Your task: What lines below include the word "only"? Copy each one.
━━━ Records for processing ━━━
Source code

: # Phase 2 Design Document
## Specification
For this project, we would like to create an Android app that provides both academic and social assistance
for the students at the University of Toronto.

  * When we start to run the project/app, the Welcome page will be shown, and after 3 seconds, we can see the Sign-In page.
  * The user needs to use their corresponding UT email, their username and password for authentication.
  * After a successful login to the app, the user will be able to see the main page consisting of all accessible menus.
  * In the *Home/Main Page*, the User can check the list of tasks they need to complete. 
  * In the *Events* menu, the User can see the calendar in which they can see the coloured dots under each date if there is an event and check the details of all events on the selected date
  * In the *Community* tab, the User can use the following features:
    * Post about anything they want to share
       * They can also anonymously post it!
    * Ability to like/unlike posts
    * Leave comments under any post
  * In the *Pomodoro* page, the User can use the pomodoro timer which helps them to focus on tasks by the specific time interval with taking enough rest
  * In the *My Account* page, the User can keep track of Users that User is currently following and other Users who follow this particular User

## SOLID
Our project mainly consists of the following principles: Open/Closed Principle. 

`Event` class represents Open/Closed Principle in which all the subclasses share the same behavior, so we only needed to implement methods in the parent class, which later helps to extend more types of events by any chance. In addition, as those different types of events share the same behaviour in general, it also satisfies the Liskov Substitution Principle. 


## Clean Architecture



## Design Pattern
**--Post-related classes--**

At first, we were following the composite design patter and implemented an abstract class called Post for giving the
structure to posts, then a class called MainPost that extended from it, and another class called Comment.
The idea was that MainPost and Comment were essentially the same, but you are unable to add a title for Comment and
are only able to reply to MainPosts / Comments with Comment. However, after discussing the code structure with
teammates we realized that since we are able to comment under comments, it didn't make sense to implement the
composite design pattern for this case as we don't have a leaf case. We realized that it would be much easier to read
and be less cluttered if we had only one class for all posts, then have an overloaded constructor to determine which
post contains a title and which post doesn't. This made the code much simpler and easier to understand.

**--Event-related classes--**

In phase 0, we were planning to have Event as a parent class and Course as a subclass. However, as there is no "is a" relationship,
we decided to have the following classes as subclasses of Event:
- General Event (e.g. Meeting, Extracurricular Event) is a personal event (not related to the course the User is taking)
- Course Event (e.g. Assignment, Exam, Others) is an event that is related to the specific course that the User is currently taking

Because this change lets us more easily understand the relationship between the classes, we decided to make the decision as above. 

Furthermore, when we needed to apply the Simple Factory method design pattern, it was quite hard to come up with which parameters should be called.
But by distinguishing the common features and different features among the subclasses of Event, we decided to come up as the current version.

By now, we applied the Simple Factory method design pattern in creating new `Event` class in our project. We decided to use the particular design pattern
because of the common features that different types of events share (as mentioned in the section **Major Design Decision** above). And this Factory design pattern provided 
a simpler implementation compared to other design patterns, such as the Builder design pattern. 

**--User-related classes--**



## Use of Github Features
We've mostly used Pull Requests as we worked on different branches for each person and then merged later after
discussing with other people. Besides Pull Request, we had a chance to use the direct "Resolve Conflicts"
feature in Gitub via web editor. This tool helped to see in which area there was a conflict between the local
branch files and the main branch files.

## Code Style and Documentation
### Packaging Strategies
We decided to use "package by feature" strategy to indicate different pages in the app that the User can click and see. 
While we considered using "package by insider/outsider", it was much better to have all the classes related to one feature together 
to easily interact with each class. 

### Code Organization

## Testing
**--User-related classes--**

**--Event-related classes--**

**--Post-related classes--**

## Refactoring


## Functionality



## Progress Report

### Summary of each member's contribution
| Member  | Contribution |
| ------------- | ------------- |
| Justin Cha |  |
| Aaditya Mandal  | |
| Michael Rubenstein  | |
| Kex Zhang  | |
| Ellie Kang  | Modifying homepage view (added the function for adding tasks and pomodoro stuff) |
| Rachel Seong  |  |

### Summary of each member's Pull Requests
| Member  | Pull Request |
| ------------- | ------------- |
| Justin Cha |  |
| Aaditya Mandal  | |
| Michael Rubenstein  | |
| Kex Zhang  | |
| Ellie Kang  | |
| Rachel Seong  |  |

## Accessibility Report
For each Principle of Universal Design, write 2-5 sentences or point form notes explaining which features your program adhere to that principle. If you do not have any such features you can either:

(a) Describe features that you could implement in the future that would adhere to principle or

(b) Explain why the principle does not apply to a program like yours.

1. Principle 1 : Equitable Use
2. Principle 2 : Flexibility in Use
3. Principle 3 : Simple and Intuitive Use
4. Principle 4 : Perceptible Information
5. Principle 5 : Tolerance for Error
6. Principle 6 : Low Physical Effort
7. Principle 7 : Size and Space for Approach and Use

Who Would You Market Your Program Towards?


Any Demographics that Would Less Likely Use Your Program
━━━
Solved exercise:
`Event` class represents Open/Closed Principle in which all the subclasses share the same behavior, so we only needed to implement methods in the parent class, which later helps to extend more types of events by any chance. In addition, as those different types of events share the same behaviour in general, it also satisfies the Liskov Substitution Principle. 
are only able to reply to MainPosts / Comments with Comment. However, after discussing the code structure with
and be less cluttered if we had only one class for all posts, then have an overloaded constructor to determine which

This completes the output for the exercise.